I once traveled 5,500 miles from home because of a photograph.

I saw it by chance one late fall afternoon, while skimming through a tour-company catalog that had just arrived in my mailbox. Walking back down the road from getting my post—I live in a semirural area—I thumbed through the publication’s colorful and glossy pages. While the images they held were all beautiful in their own way—mostly depicting azure oceans, grass-green jungles and coffee-colored bears—one particular photo stopped me in my tracks.

The photo was predominantly red in color and showed the sharpest, jaggiest mountain peaks I had ever seen. It had been taken at the time of day when the light was sultry and soft; a time of day I don’t believe we have in Wisconsin or, if we do, I’ve never seen it. These ragged points in the Andes Mountains looked as if they were enveloped in a warm, comforting fire that burned somewhere off the page, but with flames that didn’t destroy.

Looking up to the headline, I saw that the photo was illustrating a trip to Patagonia. Until that afternoon, I had never dreamed of traveling to Patagonia; never even had it on my radar screen. But that day, when I saw that photo, I knew that Patagonia was where I had to go.

I didn’t have a desire to go to Patagonia—until one catalog image (shown at top) made it seem like I couldn’t go anywhere else. ©Candice Gaukel Andrews

The catalog was the 2006-2007 edition from Natural Habitat Adventures. (At the time, like most of you, I was on NatHab’s mailing list since I had taken a few of their other trips.) The photo was the creation of one of NatHab’s naturalist guides, Eric Rock. Why it touched some part of me so deeply is something I’ve been trying to figure out ever since.

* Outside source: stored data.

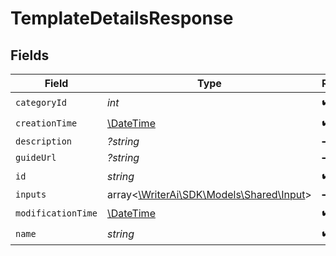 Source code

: # TemplateDetailsResponse


## Fields

| Field                                                                    | Type                                                                     | Required                                                                 | Description                                                              |
| ------------------------------------------------------------------------ | ------------------------------------------------------------------------ | ------------------------------------------------------------------------ | ------------------------------------------------------------------------ |
| `categoryId`                                                             | *int*                                                                    | :heavy_check_mark:                                                       | N/A                                                                      |
| `creationTime`                                                           | [\DateTime](https://www.php.net/manual/en/class.datetime.php)            | :heavy_check_mark:                                                       | N/A                                                                      |
| `description`                                                            | *?string*                                                                | :heavy_minus_sign:                                                       | N/A                                                                      |
| `guideUrl`                                                               | *?string*                                                                | :heavy_minus_sign:                                                       | N/A                                                                      |
| `id`                                                                     | *string*                                                                 | :heavy_check_mark:                                                       | N/A                                                                      |
| `inputs`                                                                 | array<[\WriterAi\SDK\Models\Shared\Input](../../Models/Shared/Input.md)> | :heavy_minus_sign:                                                       | N/A                                                                      |
| `modificationTime`                                                       | [\DateTime](https://www.php.net/manual/en/class.datetime.php)            | :heavy_check_mark:                                                       | N/A                                                                      |
| `name`                                                                   | *string*                                                                 | :heavy_check_mark:                                                       | N/A                                                                      |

Was it the rich color, the particular perspective, or the exact cropping that so moved me? Was it something that had nothing to do with what was inherent in the photo itself—could it just have been that with the leaves beginning to turn crimson and scarlet all around me, I happened to be in tune with that hue that fall day? Was it a random glitch in the catalog’s binding that made the book naturally open to that page and cause my eye to linger a bit too long, sparking a connection?

As a writer, I admit that I am sometimes jealous of photographers. No matter how compelling I think the magazine, book or ad copy I’ve written is or how enticing the headline, what makes people want to stop to read the words is almost always the image. Conduct your own experiment; just glance at any brochure or article and notice what catches your attention first.

When it comes to travel, does anything touch us as much as an image? ©Brad Josephs

Last month in this column, we talked about why you choose to travel. I travel to understand my home a little bit better. Joan Campbell, in a comment, wrote about her reason. Joan’s mother had told her that travel was a good investment because “once you’ve taken a trip, it can’t be stolen or lost, and you can’t be taxed out of it.”

But once we’ve decided that we want to travel, what is it inside us that makes us want to go there? For me, it once was a photograph. But can a phrase, a book, a poem, a film or a simple recommendation from a friend do the same thing? When it comes to travel, does anything touch us as much as an image?

How do you select which part of the world you need to travel to?